Kesetiaan di Ujung Senja

0



Oleh: Alileo Agustin

23 Agustus 2010

Di penghujung sore ini, aku kembali ke sebuah kafe di penggiran dermaga Tanjung Perak, Surabaya. Kafe yang tak terlalu besar ini dikenal dengan Giras Pamungkas Kosongsebelas. Ketika hati riuh entah oleh perasaan macam apa namanya, entah itu karena rindu atau luka, atau sangat mungkin karena kedua-duanya, Giras Pamunngkas selalu memberikan ketenangan yang utuh. Entah itu karena suasana teduh di setiap penghujung senja, entah itu karena gemuruh debur ombak yang seakan bernyanyi ketika terantuk kaki-kaki dermaga yang terbuat dari besi. Lebih dari semua itu, bersama suitan burung-burung laut yang timbul tenggelam dalam udara, ombak itu seakan-akan menari. Tak pernah berhenti.

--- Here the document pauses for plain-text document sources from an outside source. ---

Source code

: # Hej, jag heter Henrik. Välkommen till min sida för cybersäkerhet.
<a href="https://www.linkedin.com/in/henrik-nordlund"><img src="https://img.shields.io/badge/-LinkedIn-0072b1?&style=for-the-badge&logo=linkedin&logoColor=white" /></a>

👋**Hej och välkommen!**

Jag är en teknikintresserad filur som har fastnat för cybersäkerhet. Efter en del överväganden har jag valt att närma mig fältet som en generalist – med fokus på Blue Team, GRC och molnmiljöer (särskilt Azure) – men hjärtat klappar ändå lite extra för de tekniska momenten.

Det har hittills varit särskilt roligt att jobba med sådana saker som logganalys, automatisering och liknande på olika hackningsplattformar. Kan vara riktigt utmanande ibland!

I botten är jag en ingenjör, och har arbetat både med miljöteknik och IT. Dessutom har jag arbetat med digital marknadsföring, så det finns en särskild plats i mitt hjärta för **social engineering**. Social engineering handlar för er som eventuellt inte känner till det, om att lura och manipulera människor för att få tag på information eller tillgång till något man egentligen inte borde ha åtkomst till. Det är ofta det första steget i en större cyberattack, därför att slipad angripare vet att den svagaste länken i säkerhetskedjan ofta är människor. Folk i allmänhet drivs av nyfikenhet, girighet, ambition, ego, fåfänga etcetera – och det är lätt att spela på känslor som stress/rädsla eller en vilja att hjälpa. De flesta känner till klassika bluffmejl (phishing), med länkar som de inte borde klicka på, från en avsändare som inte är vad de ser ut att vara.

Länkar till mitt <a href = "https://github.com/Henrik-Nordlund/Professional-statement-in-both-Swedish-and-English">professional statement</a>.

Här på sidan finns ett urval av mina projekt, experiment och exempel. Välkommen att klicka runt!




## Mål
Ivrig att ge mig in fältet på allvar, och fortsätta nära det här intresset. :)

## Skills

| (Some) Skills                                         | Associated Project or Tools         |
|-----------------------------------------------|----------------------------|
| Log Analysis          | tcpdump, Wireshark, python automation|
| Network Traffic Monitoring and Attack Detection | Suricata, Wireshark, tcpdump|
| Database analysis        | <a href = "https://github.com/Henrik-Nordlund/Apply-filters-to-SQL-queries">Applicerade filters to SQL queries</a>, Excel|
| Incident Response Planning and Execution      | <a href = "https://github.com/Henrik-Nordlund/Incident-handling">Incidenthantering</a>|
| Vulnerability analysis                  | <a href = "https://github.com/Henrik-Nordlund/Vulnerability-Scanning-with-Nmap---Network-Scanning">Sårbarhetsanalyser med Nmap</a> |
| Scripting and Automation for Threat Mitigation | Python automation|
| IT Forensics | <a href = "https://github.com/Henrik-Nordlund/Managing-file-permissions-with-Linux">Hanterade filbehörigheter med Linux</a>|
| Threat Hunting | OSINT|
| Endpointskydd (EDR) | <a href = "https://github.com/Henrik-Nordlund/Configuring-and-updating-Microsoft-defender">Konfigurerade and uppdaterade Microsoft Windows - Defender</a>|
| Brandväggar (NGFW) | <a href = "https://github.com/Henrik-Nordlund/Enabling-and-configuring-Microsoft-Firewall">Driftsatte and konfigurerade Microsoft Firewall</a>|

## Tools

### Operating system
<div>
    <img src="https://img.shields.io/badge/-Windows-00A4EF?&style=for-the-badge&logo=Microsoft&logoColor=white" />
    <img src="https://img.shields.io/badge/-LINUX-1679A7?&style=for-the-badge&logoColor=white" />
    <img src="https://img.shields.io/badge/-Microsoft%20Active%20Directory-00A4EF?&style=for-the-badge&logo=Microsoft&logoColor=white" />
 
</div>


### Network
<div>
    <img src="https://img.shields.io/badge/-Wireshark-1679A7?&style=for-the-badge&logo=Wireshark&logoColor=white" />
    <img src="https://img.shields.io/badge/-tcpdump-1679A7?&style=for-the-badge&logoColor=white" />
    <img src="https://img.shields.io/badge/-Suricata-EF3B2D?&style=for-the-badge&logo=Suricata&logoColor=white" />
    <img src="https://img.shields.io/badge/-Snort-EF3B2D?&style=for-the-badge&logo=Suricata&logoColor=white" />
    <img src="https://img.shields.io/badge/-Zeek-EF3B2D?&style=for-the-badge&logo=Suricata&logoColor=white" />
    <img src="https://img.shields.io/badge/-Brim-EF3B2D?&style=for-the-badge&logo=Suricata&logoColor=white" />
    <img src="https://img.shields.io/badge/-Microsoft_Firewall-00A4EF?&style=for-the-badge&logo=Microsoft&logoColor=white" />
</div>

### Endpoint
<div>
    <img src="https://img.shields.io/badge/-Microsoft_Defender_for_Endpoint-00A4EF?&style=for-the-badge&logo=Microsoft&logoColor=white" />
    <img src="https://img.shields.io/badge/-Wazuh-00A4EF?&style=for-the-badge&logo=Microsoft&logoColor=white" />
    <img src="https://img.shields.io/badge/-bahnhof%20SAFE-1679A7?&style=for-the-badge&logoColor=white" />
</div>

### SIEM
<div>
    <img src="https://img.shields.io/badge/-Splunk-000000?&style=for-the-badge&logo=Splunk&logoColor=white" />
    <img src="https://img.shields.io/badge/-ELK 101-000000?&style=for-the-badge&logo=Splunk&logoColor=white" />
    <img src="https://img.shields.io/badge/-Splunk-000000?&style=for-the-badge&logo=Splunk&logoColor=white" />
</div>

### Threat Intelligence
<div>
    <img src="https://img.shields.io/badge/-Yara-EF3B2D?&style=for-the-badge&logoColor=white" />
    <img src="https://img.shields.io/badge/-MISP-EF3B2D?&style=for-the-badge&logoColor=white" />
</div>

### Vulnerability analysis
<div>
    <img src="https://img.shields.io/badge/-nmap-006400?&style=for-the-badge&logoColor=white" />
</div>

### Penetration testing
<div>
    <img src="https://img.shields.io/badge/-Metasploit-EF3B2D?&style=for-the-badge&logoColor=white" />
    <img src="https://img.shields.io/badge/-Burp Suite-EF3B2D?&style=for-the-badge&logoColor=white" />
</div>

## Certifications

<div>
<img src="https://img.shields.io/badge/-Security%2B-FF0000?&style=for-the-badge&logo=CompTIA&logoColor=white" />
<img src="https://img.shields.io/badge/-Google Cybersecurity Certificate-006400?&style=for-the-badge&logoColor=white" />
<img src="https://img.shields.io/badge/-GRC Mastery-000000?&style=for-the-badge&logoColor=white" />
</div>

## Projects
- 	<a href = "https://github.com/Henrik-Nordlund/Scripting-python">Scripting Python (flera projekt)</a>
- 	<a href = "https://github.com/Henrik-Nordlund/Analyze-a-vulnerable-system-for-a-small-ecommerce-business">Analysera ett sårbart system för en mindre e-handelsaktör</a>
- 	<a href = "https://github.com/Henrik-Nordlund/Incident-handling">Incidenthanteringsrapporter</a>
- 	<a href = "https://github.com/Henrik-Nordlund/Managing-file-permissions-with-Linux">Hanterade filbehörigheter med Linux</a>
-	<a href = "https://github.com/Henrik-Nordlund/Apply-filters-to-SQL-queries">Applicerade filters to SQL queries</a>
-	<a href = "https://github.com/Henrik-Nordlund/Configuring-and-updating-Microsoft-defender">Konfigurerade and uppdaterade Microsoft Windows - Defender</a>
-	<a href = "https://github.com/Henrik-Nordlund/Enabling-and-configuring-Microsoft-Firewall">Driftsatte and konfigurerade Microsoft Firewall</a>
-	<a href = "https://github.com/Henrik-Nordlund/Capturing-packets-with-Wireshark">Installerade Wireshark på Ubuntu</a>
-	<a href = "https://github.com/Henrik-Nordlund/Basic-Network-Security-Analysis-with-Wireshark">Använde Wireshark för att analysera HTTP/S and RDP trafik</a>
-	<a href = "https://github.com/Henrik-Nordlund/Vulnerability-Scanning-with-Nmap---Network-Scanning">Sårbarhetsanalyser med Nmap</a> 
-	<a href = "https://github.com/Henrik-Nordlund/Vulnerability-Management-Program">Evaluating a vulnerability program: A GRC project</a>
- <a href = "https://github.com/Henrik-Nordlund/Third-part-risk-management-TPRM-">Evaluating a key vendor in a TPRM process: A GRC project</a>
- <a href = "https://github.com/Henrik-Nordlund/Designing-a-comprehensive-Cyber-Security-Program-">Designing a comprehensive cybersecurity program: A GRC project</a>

Ketika lamunanku terus terfokus pada suasana teduh macam itu, pandanganku pecah oleh sosok lelaki berusia senja yang baru masuk. Setelah memesan kopi hitam tanpa gula–jangan kau tanya aku kenapa tanpa gula, aku pun tak tahu apa alasannya, lelaki paruh baya itu langsung saja duduk di sampingku.

Sejak pertama kali melihatnya, dari matanya yang teduh, aku tak pernah menyangka bahwa pria ini akan mengajarkan kesetiaan utuh yang selama ini tak pernah ku kenali, bahkan untuk diriku sendiri.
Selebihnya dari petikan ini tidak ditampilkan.